Nanosecond-Pulsed Passively Q-Switched Fiber Laser by Using Photothermal Dynamics in a Dielectric Microcavity

Thermal nonlinear effects have been extensively studied in whispering-gallery optical microcavities. Photothermal effect originating from high light power buildup in the microcavities plays an important role in various applications, such as thermal tuning, thermal detection, and thermal imaging; however, they are often limited by the slow photothermal response time. Here, we demonstrate a nanosecond passively Q-switched fiber laser via photothermal dynamics in a dielectric microcavity and reveal the nanosecond-time-scale photothermal response in the microcavity.
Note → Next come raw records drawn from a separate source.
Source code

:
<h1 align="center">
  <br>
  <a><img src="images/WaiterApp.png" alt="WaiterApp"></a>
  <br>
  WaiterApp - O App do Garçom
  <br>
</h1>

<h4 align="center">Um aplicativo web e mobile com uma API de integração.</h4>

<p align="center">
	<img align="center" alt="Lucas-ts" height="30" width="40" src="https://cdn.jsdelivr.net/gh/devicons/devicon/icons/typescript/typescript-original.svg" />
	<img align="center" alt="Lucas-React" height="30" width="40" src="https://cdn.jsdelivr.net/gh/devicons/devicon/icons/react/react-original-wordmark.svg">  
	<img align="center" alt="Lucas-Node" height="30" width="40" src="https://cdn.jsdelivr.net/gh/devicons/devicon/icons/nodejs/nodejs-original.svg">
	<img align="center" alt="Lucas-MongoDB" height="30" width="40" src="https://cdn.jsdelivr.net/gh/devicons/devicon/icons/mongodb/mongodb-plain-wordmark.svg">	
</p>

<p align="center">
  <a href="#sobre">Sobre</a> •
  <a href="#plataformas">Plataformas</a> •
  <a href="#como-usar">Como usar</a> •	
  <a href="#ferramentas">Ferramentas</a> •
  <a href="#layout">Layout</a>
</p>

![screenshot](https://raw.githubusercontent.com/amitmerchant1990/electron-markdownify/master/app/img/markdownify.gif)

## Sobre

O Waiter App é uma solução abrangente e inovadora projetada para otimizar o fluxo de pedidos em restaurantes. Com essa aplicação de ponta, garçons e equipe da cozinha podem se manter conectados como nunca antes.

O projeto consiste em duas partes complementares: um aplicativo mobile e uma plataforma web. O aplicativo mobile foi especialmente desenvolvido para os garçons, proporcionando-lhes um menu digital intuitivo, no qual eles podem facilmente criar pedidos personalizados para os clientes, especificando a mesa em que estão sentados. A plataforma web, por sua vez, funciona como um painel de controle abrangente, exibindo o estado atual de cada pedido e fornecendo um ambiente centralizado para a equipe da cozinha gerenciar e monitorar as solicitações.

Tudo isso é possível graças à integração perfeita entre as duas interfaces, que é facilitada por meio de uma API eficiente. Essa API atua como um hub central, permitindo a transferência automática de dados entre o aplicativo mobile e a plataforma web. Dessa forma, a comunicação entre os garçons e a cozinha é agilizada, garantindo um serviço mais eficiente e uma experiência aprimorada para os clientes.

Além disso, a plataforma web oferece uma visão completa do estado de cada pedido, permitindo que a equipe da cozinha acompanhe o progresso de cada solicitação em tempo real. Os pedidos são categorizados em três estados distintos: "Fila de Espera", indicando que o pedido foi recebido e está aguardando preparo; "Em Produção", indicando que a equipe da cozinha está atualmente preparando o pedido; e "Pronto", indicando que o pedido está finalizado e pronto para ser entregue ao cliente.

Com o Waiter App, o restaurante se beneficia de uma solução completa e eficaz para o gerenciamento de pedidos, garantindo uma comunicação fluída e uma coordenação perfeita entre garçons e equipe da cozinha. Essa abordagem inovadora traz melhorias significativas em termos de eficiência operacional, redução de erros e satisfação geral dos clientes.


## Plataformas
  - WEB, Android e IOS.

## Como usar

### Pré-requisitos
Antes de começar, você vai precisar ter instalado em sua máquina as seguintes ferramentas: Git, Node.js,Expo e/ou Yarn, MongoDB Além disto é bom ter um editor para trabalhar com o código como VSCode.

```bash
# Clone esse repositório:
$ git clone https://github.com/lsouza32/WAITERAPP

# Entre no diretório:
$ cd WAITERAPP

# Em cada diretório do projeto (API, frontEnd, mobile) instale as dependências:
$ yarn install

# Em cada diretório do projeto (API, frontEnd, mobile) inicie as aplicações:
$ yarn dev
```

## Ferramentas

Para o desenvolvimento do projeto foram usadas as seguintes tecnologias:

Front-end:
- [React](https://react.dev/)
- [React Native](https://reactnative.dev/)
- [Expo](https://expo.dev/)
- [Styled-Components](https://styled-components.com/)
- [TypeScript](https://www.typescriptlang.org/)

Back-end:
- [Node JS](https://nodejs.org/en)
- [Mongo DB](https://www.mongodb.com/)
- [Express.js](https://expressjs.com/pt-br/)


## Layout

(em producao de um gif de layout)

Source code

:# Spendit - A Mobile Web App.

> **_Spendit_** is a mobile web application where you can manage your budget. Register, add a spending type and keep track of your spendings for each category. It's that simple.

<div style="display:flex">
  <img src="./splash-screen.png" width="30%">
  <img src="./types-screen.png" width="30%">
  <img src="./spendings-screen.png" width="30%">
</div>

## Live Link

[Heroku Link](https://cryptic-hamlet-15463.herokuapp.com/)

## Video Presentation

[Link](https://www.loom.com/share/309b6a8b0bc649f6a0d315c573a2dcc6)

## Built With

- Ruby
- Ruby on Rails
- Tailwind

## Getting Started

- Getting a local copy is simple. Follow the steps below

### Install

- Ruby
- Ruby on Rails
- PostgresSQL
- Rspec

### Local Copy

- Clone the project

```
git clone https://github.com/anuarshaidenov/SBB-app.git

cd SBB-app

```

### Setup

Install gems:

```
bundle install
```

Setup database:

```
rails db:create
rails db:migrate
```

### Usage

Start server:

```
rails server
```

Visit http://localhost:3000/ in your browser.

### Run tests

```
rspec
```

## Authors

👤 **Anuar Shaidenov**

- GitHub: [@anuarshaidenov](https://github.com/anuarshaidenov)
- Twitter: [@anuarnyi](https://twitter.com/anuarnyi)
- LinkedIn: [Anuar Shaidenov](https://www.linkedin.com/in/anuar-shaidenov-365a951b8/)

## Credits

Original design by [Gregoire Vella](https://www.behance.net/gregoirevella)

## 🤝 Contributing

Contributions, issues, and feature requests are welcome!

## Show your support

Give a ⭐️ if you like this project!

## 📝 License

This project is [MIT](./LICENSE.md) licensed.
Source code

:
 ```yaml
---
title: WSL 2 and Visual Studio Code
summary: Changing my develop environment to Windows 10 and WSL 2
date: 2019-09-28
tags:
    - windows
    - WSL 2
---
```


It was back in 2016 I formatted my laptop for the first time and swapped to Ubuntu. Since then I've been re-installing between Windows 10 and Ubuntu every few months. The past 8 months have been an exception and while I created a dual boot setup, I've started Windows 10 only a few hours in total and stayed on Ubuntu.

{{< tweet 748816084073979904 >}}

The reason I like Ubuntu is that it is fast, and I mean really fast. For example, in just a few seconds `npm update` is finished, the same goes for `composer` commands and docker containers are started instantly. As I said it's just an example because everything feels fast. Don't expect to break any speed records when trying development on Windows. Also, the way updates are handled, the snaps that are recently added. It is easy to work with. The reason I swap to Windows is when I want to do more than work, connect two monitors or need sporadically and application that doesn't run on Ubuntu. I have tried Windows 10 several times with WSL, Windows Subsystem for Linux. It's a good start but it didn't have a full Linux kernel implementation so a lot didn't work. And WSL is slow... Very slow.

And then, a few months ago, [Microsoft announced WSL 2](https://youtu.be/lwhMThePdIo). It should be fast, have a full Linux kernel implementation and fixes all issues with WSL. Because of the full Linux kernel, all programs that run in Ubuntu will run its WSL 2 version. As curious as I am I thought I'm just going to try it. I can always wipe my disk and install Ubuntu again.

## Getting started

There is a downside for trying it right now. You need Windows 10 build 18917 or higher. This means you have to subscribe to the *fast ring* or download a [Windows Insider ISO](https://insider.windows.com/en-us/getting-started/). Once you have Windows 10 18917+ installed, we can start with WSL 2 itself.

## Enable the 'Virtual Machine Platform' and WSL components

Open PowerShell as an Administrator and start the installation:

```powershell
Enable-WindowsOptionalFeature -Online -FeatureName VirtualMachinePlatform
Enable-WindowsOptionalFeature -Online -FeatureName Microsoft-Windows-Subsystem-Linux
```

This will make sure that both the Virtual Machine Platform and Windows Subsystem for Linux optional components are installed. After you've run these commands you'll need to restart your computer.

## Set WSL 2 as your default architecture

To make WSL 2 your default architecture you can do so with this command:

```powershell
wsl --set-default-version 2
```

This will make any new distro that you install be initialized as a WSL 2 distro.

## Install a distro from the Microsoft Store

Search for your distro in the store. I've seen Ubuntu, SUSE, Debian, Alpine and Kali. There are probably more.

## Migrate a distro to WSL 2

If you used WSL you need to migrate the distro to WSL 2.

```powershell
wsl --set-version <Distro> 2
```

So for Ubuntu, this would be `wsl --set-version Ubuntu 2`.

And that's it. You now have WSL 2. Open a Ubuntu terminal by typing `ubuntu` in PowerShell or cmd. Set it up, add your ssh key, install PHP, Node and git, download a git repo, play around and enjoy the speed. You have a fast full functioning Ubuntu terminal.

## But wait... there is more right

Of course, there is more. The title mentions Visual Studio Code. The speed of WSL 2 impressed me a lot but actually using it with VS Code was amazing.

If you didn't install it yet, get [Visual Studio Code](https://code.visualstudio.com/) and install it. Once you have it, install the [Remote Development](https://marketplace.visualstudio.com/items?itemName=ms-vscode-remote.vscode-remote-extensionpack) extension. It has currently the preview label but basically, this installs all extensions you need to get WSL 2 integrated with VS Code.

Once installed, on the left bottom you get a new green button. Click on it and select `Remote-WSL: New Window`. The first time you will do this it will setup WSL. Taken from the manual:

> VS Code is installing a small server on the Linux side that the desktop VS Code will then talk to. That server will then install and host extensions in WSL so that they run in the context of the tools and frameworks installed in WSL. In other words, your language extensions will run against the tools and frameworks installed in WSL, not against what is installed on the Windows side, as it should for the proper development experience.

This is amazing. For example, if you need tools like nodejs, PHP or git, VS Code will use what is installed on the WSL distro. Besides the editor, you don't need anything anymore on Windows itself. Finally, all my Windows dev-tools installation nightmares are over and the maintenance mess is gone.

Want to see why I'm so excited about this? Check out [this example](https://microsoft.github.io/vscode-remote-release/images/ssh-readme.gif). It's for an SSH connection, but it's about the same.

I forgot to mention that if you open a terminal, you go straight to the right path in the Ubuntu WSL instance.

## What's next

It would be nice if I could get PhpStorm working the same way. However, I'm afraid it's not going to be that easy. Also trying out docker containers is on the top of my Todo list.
The passive Q-switched fiber laser is realized by a novel Q-switching mechanism, which is derived from the dynamic photothermal effect in an ultrahigh-quality silica microcavity. Q-switched pulses with a duration of 25.8 ns and a repetition rate of 653 kHz are achieved, and it indicates that the photothermal response time is far shorter than a microsecond, which is much faster than conventional thermo-optic switching based on dielectric photonic structures. We also provide rigorous theoretical analyses on the photothermal effect and generated Q-switched pulses, which agree well with the experimental results. Our work demonstrates a counterintuitive feature of the photothermal effect in a dielectric microcavity that paves the way to ultrafast thermo-optic switching and pulsed lasing.